Should you fine-tune?¶
Before fine-tuning, consider:
- Prompt engineering — often sufficient for simple tasks
- RAG (Retrieval Augmented Generation) — inject knowledge without training
- Few-shot prompting — provide examples in the prompt
Fine-tune when you need a model to learn a new skill, new style, or domain-specific knowledge that prompting can't solve.
Methods compared¶
| Method | VRAM needed | Time | Best for |
|---|---|---|---|
| LoRA | 8 GB (7B) | ~1 hour | Adding skills, style transfer |
| QLoRA | 6 GB (7B) | ~1.5 hours | Same as LoRA, less VRAM |
| Full fine-tune | 60 GB (7B) | ~8 hours | Maximum quality |
| DPO | 8 GB (7B) | ~30 min | Preference alignment |
LoRA fine-tuning with Unsloth¶
Unsloth is the fastest way to fine-tune locally:
from unsloth import FastLanguageModel
from datasets import load_dataset
import torch
# Load model in 4-bit
model, tokenizer = FastLanguageModel.from_pretrained(
model_name="unsloth/Llama-3.2-3B",
max_seq_length=2048,
load_in_4bit=True,
)
# Add LoRA adapters
model = FastLanguageModel.get_peft_model(
model,
r=16, # LoRA rank
target_modules=["q_proj", "k_proj", "v_proj", "o_proj",
"gate_proj", "up_proj", "down_proj"],
lora_alpha=16,
lora_dropout=0,
)
# Prepare your dataset
dataset = load_dataset("json", data_files="my_training_data.jsonl")
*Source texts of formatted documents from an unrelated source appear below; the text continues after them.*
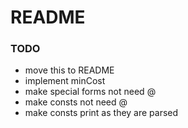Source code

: # README #

### TODO ###

* move this to README
* implement minCost
* make special forms not need @
* make consts not need @
* make consts print as they are parsed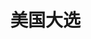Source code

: # 美国大选

<ImgView title="美国大选" url="https://0.z.wiki/autoupload/20240714/2vgx/1548X1010/image.png?type=ha" />

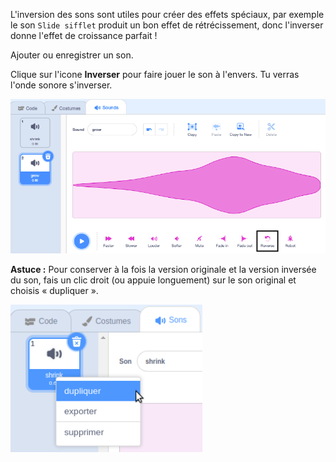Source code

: L'inversion des sons sont utiles pour créer des effets spéciaux, par exemple le son `Slide sifflet` produit un bon effet de rétrécissement, donc l'inverser donne l'effet de croissance parfait !

Ajouter ou enregistrer un son.

Clique sur l'icone **Inverser** pour faire jouer le son à l'envers. Tu verras l'onde sonore s'inverser.

![Le son avec l'icône inverser en surbrillance.](images/reverse-sound.png)

**Astuce :** Pour conserver à la fois la version originale et la version inversée du son, fais un clic droit (ou appuie longuement) sur le son original et choisis « dupliquer ».

![Le son avec le menu contextuel affichant le doublon.](images/duplicate-sound.png)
def format_chat(examples):
texts = []
for msgs in examples["messages"]:
text = tokenizer.apply_chat_template(msgs, tokenize=False)
texts.append(text)
return {"text": texts}
dataset = dataset.map(format_chat, batched=True)
# Train
from trl import SFTTrainer
trainer = SFTTrainer(
model=model,
tokenizer=tokenizer,
train_dataset=dataset["train"],
dataset_text_field="text",
max_seq_length=2048,
args=TrainingArguments(
per_device_train_batch_size=2,
gradient_accumulation_steps=4,
warmup_steps=5,
max_steps=100,
learning_rate=2e-4,
fp16=not torch.cuda.is_bf16_supported(),
bf16=torch.cuda.is_bf16_supported(),
logging_steps=1,
output_dir="outputs",
),
)
trainer.train()
# Save your LoRA
model.save_pretrained("my-fine-tuned-lora")
Preparing training data¶
Your data should be in chat format:
{"messages": [{"role": "system", "content": "You are a helpful coding assistant."}, {"role": "user", "content": "Write a Python function to reverse a linked list."}, {"role": "assistant", "content": "def reverse_list(head): ..."}]}
{"messages": [{"role": "system", "content": "You are a helpful coding assistant."}, {"role": "user", "content": "How do I read a file in Python?"}, {"role": "assistant", "content": "Use `with open('file.txt', 'r') as f: content = f.read()`"}]}
Data quality matters
50 high-quality examples > 5000 mediocre ones. Curate carefully.
Merging and exporting¶
# Merge LoRA weights back into the base model
model.save_pretrained_merged("my-merged-model", tokenizer, save_method="merged_16bit")
# Convert to GGUF for use with Ollama/llama.cpp
# Use llama.cpp's convert-hf-to-gguf.py
Testing your fine-tune¶
# With llama.cpp
./llama-cli -m my-model-q4_k_m.gguf -p "Write a Python function to sort a list"
# With Ollama (create a Modelfile)
echo 'FROM ./my-model-q4_k_m.gguf' > Modelfile
ollama create my-custom-model -f Modelfile
ollama run my-custom-model